(EXERCISE REQUIREMENTS)
Please return the listing below exactly, without any of its pictures.

- Opening Delimiter -

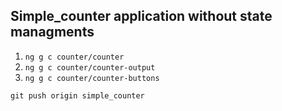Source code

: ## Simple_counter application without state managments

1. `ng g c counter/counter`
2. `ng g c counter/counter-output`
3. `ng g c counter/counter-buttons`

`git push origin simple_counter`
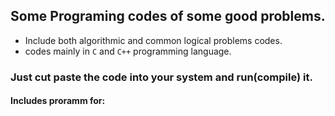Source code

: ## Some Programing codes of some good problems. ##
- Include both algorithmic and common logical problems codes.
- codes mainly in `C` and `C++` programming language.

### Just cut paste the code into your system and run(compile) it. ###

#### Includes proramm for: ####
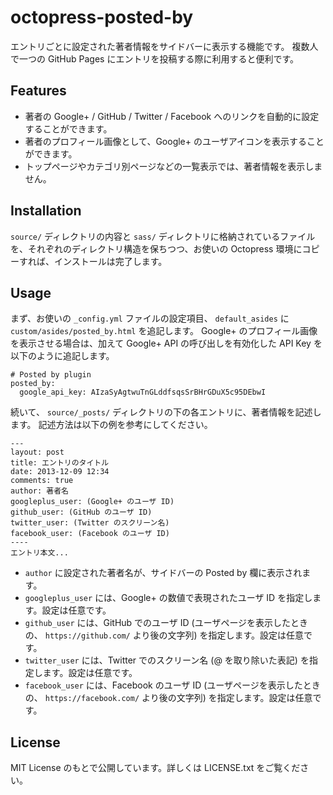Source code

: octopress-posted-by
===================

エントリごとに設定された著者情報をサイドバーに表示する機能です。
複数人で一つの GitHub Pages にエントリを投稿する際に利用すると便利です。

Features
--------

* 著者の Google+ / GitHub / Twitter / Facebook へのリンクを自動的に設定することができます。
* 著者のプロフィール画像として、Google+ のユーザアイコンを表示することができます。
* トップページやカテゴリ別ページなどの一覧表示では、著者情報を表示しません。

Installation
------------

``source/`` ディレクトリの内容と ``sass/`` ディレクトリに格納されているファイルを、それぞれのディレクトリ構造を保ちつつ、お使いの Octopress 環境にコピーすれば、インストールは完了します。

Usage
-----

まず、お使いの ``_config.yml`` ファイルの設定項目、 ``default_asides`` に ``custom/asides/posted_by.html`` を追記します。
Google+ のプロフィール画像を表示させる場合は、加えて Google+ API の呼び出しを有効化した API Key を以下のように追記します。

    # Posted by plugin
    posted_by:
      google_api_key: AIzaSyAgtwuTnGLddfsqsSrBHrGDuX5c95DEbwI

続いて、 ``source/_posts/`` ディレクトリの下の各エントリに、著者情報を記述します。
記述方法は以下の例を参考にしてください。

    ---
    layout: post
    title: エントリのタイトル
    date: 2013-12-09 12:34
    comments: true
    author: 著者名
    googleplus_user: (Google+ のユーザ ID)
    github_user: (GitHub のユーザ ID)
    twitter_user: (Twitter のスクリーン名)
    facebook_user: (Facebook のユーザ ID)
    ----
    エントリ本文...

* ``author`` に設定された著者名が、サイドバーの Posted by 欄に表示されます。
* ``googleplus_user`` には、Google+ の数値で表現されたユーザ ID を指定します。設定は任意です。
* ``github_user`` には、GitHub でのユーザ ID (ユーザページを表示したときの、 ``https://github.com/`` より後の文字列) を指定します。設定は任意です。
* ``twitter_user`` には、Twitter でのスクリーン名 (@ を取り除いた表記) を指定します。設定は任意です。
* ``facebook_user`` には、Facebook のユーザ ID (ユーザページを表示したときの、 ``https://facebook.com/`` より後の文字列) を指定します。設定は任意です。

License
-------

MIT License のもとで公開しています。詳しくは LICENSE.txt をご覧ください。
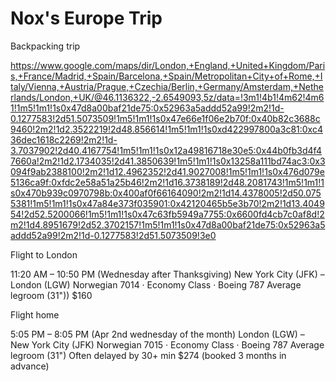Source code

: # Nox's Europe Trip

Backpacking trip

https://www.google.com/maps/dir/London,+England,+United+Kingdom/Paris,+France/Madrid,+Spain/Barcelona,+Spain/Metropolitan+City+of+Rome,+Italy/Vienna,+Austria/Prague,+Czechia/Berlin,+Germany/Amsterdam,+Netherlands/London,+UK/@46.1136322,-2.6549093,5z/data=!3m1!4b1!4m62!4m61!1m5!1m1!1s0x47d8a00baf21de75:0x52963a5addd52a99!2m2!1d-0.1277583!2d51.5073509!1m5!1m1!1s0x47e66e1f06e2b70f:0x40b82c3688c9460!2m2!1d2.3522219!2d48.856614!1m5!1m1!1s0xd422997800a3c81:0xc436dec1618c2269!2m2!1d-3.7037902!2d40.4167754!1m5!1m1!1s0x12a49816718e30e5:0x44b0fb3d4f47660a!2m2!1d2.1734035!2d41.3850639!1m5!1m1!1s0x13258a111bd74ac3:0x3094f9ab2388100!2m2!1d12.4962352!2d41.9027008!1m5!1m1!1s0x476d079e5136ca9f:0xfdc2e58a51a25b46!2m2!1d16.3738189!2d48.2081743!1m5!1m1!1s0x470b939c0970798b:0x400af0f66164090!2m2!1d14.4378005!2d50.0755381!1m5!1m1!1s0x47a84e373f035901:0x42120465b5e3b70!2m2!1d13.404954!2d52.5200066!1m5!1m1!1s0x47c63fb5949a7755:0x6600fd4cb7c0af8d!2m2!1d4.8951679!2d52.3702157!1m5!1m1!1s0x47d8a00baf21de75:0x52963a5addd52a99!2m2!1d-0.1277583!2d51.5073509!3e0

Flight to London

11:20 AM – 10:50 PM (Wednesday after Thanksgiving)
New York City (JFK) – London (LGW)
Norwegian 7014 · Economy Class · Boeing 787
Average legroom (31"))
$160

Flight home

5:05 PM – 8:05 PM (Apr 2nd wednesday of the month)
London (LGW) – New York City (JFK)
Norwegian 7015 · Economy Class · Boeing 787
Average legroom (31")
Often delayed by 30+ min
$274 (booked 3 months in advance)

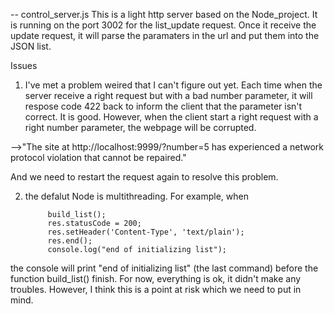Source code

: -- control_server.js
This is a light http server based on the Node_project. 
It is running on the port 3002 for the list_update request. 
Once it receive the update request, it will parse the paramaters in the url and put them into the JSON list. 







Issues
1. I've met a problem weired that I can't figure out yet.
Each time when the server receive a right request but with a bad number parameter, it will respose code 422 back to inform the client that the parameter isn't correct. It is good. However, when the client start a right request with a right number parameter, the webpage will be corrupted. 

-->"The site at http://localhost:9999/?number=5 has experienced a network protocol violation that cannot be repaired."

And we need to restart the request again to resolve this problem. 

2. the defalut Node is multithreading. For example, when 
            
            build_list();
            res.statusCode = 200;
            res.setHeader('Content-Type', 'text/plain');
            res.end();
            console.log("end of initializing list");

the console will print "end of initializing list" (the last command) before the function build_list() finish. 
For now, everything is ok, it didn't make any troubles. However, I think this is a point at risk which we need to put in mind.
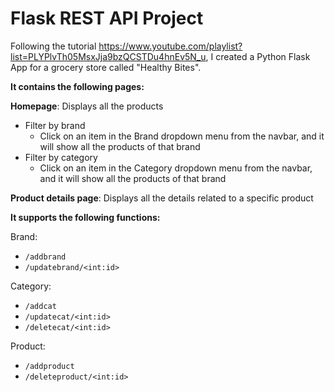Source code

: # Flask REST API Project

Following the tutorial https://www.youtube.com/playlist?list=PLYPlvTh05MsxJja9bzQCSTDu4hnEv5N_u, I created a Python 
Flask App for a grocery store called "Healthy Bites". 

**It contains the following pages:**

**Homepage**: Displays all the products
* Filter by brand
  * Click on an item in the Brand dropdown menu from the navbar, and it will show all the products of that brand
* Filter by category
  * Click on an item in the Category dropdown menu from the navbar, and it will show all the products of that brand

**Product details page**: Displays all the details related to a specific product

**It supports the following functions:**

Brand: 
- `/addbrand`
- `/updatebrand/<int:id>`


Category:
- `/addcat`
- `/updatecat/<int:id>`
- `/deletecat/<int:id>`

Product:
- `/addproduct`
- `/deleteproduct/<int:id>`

- Closing Delimiter -

(TASK RESPONSE)
Source code

: ## Simple_counter application without state managments

1. `ng g c counter/counter`
2. `ng g c counter/counter-output`
3. `ng g c counter/counter-buttons`

`git push origin simple_counter`
Source code

: ## Some Programing codes of some good problems. ##
- Include both algorithmic and common logical problems codes.
- codes mainly in `C` and `C++` programming language.

### Just cut paste the code into your system and run(compile) it. ###

#### Includes proramm for: ####
Source code

: octopress-posted-by
===================

エントリごとに設定された著者情報をサイドバーに表示する機能です。
複数人で一つの GitHub Pages にエントリを投稿する際に利用すると便利です。

Features
--------

* 著者の Google+ / GitHub / Twitter / Facebook へのリンクを自動的に設定することができます。
* 著者のプロフィール画像として、Google+ のユーザアイコンを表示することができます。
* トップページやカテゴリ別ページなどの一覧表示では、著者情報を表示しません。

Installation
------------

``source/`` ディレクトリの内容と ``sass/`` ディレクトリに格納されているファイルを、それぞれのディレクトリ構造を保ちつつ、お使いの Octopress 環境にコピーすれば、インストールは完了します。

Usage
-----

まず、お使いの ``_config.yml`` ファイルの設定項目、 ``default_asides`` に ``custom/asides/posted_by.html`` を追記します。
Google+ のプロフィール画像を表示させる場合は、加えて Google+ API の呼び出しを有効化した API Key を以下のように追記します。

    # Posted by plugin
    posted_by:
      google_api_key: AIzaSyAgtwuTnGLddfsqsSrBHrGDuX5c95DEbwI

続いて、 ``source/_posts/`` ディレクトリの下の各エントリに、著者情報を記述します。
記述方法は以下の例を参考にしてください。

    ---
    layout: post
    title: エントリのタイトル
    date: 2013-12-09 12:34
    comments: true
    author: 著者名
    googleplus_user: (Google+ のユーザ ID)
    github_user: (GitHub のユーザ ID)
    twitter_user: (Twitter のスクリーン名)
    facebook_user: (Facebook のユーザ ID)
    ----
    エントリ本文...

* ``author`` に設定された著者名が、サイドバーの Posted by 欄に表示されます。
* ``googleplus_user`` には、Google+ の数値で表現されたユーザ ID を指定します。設定は任意です。
* ``github_user`` には、GitHub でのユーザ ID (ユーザページを表示したときの、 ``https://github.com/`` より後の文字列) を指定します。設定は任意です。
* ``twitter_user`` には、Twitter でのスクリーン名 (@ を取り除いた表記) を指定します。設定は任意です。
* ``facebook_user`` には、Facebook のユーザ ID (ユーザページを表示したときの、 ``https://facebook.com/`` より後の文字列) を指定します。設定は任意です。

License
-------

MIT License のもとで公開しています。詳しくは LICENSE.txt をご覧ください。
Source code

: # Nox's Europe Trip

Backpacking trip

https://www.google.com/maps/dir/London,+England,+United+Kingdom/Paris,+France/Madrid,+Spain/Barcelona,+Spain/Metropolitan+City+of+Rome,+Italy/Vienna,+Austria/Prague,+Czechia/Berlin,+Germany/Amsterdam,+Netherlands/London,+UK/@46.1136322,-2.6549093,5z/data=!3m1!4b1!4m62!4m61!1m5!1m1!1s0x47d8a00baf21de75:0x52963a5addd52a99!2m2!1d-0.1277583!2d51.5073509!1m5!1m1!1s0x47e66e1f06e2b70f:0x40b82c3688c9460!2m2!1d2.3522219!2d48.856614!1m5!1m1!1s0xd422997800a3c81:0xc436dec1618c2269!2m2!1d-3.7037902!2d40.4167754!1m5!1m1!1s0x12a49816718e30e5:0x44b0fb3d4f47660a!2m2!1d2.1734035!2d41.3850639!1m5!1m1!1s0x13258a111bd74ac3:0x3094f9ab2388100!2m2!1d12.4962352!2d41.9027008!1m5!1m1!1s0x476d079e5136ca9f:0xfdc2e58a51a25b46!2m2!1d16.3738189!2d48.2081743!1m5!1m1!1s0x470b939c0970798b:0x400af0f66164090!2m2!1d14.4378005!2d50.0755381!1m5!1m1!1s0x47a84e373f035901:0x42120465b5e3b70!2m2!1d13.404954!2d52.5200066!1m5!1m1!1s0x47c63fb5949a7755:0x6600fd4cb7c0af8d!2m2!1d4.8951679!2d52.3702157!1m5!1m1!1s0x47d8a00baf21de75:0x52963a5addd52a99!2m2!1d-0.1277583!2d51.5073509!3e0

Flight to London

11:20 AM – 10:50 PM (Wednesday after Thanksgiving)
New York City (JFK) – London (LGW)
Norwegian 7014 · Economy Class · Boeing 787
Average legroom (31"))
$160

Flight home

5:05 PM – 8:05 PM (Apr 2nd wednesday of the month)
London (LGW) – New York City (JFK)
Norwegian 7015 · Economy Class · Boeing 787
Average legroom (31")
Often delayed by 30+ min
$274 (booked 3 months in advance)

Source code

: -- control_server.js
This is a light http server based on the Node_project. 
It is running on the port 3002 for the list_update request. 
Once it receive the update request, it will parse the paramaters in the url and put them into the JSON list. 







Issues
1. I've met a problem weired that I can't figure out yet.
Each time when the server receive a right request but with a bad number parameter, it will respose code 422 back to inform the client that the parameter isn't correct. It is good. However, when the client start a right request with a right number parameter, the webpage will be corrupted. 

-->"The site at http://localhost:9999/?number=5 has experienced a network protocol violation that cannot be repaired."

And we need to restart the request again to resolve this problem. 

2. the defalut Node is multithreading. For example, when 
            
            build_list();
            res.statusCode = 200;
            res.setHeader('Content-Type', 'text/plain');
            res.end();
            console.log("end of initializing list");

the console will print "end of initializing list" (the last command) before the function build_list() finish. 
For now, everything is ok, it didn't make any troubles. However, I think this is a point at risk which we need to put in mind.
Source code

: # Flask REST API Project

Following the tutorial https://www.youtube.com/playlist?list=PLYPlvTh05MsxJja9bzQCSTDu4hnEv5N_u, I created a Python 
Flask App for a grocery store called "Healthy Bites". 

**It contains the following pages:**

**Homepage**: Displays all the products
* Filter by brand
  * Click on an item in the Brand dropdown menu from the navbar, and it will show all the products of that brand
* Filter by category
  * Click on an item in the Category dropdown menu from the navbar, and it will show all the products of that brand

**Product details page**: Displays all the details related to a specific product

**It supports the following functions:**

Brand: 
- `/addbrand`
- `/updatebrand/<int:id>`


Category:
- `/addcat`
- `/updatecat/<int:id>`
- `/deletecat/<int:id>`

Product:
- `/addproduct`
- `/deleteproduct/<int:id>`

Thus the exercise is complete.